- **DATA FOR THIS TASK**
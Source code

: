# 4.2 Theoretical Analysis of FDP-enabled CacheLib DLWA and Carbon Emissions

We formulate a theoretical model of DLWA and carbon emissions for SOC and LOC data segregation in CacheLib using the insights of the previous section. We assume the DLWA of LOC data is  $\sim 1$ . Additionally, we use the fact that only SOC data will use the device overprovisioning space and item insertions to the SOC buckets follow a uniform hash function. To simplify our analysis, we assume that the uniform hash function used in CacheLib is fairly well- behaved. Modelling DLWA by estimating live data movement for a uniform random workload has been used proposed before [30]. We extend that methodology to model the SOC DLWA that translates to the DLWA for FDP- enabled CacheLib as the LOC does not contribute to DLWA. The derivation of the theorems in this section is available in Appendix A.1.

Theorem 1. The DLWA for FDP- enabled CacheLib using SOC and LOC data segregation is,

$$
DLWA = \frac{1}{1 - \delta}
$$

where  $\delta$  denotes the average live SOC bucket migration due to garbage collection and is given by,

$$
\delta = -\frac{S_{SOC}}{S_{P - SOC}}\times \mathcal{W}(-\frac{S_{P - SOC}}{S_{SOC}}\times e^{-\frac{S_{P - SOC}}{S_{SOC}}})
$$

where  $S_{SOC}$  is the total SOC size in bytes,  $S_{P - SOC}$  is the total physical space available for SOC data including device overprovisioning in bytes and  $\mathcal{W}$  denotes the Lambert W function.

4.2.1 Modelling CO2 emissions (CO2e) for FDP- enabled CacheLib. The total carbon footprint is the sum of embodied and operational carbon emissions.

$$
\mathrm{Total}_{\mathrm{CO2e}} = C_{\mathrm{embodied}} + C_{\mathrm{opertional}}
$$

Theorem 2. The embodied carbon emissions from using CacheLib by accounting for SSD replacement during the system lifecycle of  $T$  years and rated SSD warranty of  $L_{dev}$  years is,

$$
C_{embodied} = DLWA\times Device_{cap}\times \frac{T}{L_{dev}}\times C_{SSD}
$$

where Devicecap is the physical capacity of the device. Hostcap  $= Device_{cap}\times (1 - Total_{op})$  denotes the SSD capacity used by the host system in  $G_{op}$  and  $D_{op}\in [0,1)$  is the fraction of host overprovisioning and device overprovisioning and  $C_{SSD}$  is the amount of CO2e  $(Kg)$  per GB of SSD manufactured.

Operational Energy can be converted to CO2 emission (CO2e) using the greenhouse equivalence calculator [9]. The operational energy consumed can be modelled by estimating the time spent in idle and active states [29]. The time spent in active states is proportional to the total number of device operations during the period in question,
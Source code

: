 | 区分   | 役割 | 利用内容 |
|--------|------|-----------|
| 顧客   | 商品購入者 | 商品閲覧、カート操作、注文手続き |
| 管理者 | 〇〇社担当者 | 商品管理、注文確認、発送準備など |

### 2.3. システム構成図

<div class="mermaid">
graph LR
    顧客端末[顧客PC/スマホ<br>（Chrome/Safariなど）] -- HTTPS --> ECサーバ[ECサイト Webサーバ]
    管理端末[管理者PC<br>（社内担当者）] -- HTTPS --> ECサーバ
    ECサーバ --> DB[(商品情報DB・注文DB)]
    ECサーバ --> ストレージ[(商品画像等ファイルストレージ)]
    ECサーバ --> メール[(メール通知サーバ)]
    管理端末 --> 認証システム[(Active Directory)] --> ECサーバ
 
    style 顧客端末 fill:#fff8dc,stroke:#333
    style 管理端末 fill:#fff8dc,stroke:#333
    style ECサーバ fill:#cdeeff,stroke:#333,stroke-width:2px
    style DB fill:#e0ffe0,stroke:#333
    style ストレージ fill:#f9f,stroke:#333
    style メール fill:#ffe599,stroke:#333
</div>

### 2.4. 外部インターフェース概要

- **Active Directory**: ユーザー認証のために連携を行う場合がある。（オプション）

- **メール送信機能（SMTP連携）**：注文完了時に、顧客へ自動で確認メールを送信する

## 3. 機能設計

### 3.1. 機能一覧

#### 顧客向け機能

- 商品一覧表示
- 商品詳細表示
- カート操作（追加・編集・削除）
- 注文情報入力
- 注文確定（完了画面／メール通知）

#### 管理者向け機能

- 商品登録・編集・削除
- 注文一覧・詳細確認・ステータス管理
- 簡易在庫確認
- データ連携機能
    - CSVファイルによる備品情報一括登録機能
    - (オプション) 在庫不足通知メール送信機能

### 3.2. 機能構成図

- **TASK DESCRIPTION**
In the listing above, find the line containing "### 2.3. システム構成図"; that line and every line after it, through the last, are to be retyped exactly.

- **EXERCISE ANSWER**
### 2.3. システム構成図

<div class="mermaid">
graph LR
    顧客端末[顧客PC/スマホ<br>（Chrome/Safariなど）] -- HTTPS --> ECサーバ[ECサイト Webサーバ]
    管理端末[管理者PC<br>（社内担当者）] -- HTTPS --> ECサーバ
    ECサーバ --> DB[(商品情報DB・注文DB)]
    ECサーバ --> ストレージ[(商品画像等ファイルストレージ)]
    ECサーバ --> メール[(メール通知サーバ)]
    管理端末 --> 認証システム[(Active Directory)] --> ECサーバ
 
    style 顧客端末 fill:#fff8dc,stroke:#333
    style 管理端末 fill:#fff8dc,stroke:#333
    style ECサーバ fill:#cdeeff,stroke:#333,stroke-width:2px
    style DB fill:#e0ffe0,stroke:#333
    style ストレージ fill:#f9f,stroke:#333
    style メール fill:#ffe599,stroke:#333
</div>

### 2.4. 外部インターフェース概要

- **Active Directory**: ユーザー認証のために連携を行う場合がある。（オプション）

- **メール送信機能（SMTP連携）**：注文完了時に、顧客へ自動で確認メールを送信する

## 3. 機能設計

### 3.1. 機能一覧

#### 顧客向け機能

- 商品一覧表示
- 商品詳細表示
- カート操作（追加・編集・削除）
- 注文情報入力
- 注文確定（完了画面／メール通知）

#### 管理者向け機能

- 商品登録・編集・削除
- 注文一覧・詳細確認・ステータス管理
- 簡易在庫確認
- データ連携機能
    - CSVファイルによる備品情報一括登録機能
    - (オプション) 在庫不足通知メール送信機能

### 3.2. 機能構成図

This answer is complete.